A la porte du Jardin des Plantes, les quatre jeunes gens s'arrêtèrent.
—Où dine-t-on?—dit Anatole.
—Où tu voudras,—répondirent en chœur les trois voix.
—Qu'est-ce qui en a?—reprit Anatole.
—Moi, je n'ai pas grand'chose,—dit l'un.
—Moi, rien,—dit l'autre.
—Alors ce sera Coriolis…—fit Anatole en s'adressant au plus grand, dont la mise élégante contrastait avec le débraillé des autres.
—Ah! mon cher, c'est bête… mais j'ai déjà mangé mon mois… je suis à sec… Il me reste à peine de quoi donner à la portière de Boissard pour la cotisation du punch…
—Quelle diable d'idée tu as eue de donner tout cet argent à ce curé!—dit à Anatole un garçon aux longs cheveux.
—Garnotelle, mon ami,—répondit Anatole,—vous avez de l'élévation dans le dessin… mais pas dans l'âme!… Messieurs, je vous offre à dîner chez Gourganson… J'ai l'œil… Par exemple, Coriolis, il ne faut pas t'attendre à y manger des pâtés de harengs de Calais truffés comme à ta société du vendredi…
Et se tournant vers celui qui avait dit n'avoir rien:
—Monsieur Chassagnol, j'espère que vous me ferez l'honneur…
On se mit en marche. Comme Garnotelle et Chassagnol étaient en avant, Coriolis dit à Anatole, en lui désignant le dos de Chassagnol:
—Qu'est-ce que c'est, ce monsieur-là, hein? qui a l'air d'un vieux fœtus…

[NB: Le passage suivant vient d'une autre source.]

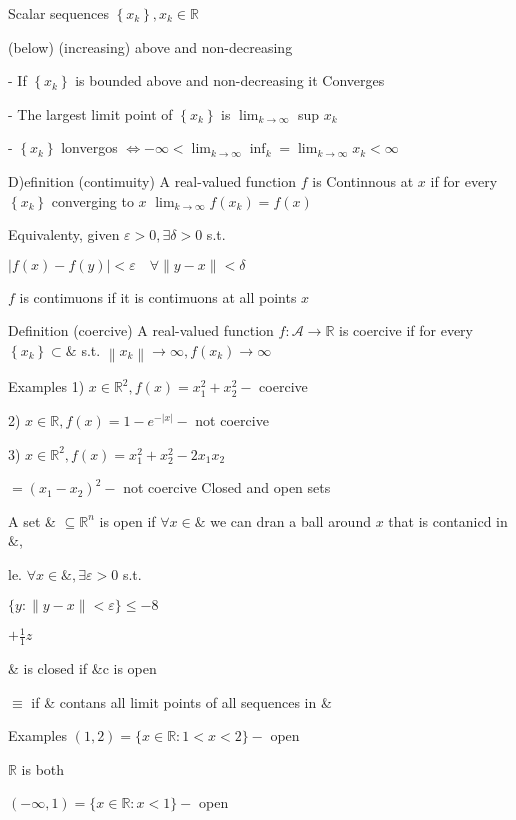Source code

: \documentclass[11pt,a4paper]{article}
\begin{document}
Scalar sequences $\left\{x_{k}\right\}, x_{k} \in \mathbb{R}$

(below) (increasing)
above and non-decreasing

- If $\left\{x_{k}\right\}$ is bounded above and non-decreasing it Converges

- The largest limit point of $\left\{x_{k}\right\}$ is $\lim _{k \rightarrow \infty}$ sup $x_{k}$

- $\left\{x_{k}\right\}$ lonvergos $\Longleftrightarrow-\infty<\lim _{k \rightarrow \infty} \inf _{k}=\lim _{k \rightarrow \infty} x_{k}<\infty$

D)efinition (contimuity) A real-valued function $f$ is Continnous at $x$ if for every $\left\{x_{k}\right\}$ converging to $x$ $\lim _{k \rightarrow \infty} f\left(x_{k}\right)=f(x)$

Equivalenty, given $\varepsilon>0, \exists \delta>0$ s.t.

$|f(x)-f(y)|<\varepsilon \quad \forall\|y-x\|<\delta$

$f$ is contimuons if it is contimuons at all points $x$

Definition (coercive) A real-valued function $f: \mathcal{A} \rightarrow \mathbb{R}$ is coercive if for every $\left\{x_{k}\right\} \subset \&$ s.t. $\left\|x_{k}\right\| \rightarrow \infty, f\left(x_{k}\right) \rightarrow \infty$

Examples 1) $x \in \mathbb{R}^{2}, f(x)=x_{1}^{2}+x_{2}^{2}-$ coercive

2) $x \in \mathbb{R}, f(x)=1-e^{-|x|}-$ not coercive

3) $x \in \mathbb{R}^{2}, f(x)=x_{1}^{2}+x_{2}^{2}-2 x_{1} x_{2}$

$=\left(x_{1}-x_{2}\right)^{2}-$ not coercive Closed and open sets

A set \& $\subseteq \mathbb{R}^{n}$ is open if $\forall x \in \&$ we can dran a ball around $x$ that is contanicd in $\&$,

le. $\forall x \in \&, \exists \varepsilon>0$ s.t.

$\{y:\|y-x\|<\varepsilon\} \leq-8$

$+\frac{1}{1} z$

\& is closed if \&c is open

$\equiv$ if \& contans all limit points of all sequences in \&

Examples $(1,2)=\{x \in \mathbb{R}: 1<x<2\}-$ open

$\mathbb{R}$ is both

$(-\infty, 1)=\{x \in \mathbb{R}: x<1\}-$ open
\end{document}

—Connais pas… mais pas du tout… Je l'ai vu une fois avec des élèves de Gleyre, une autre fois avec des élèves de Rude… Il dit des choses sur l'art, au dessert, il m'a semblé… Très-collant… Il s'est accroché à nous depuis deux ou trois jours… Il va où nous mangeons… Très-fort pour reconduire, par exemple… Il vous lâche à votre porte à des heures indues… Peut-être qu'il demeure quelque part, je ne sais pas où… Voilà!
Arrivés à la rue d'Enfer, les quatre jeunes gens entrèrent par une petite allée dans une arrière-salle de crêmerie. Dans un coin, un gros gaillard noir et barbu, coiffé d'un grand chapeau gris, mangeait sur une petite table.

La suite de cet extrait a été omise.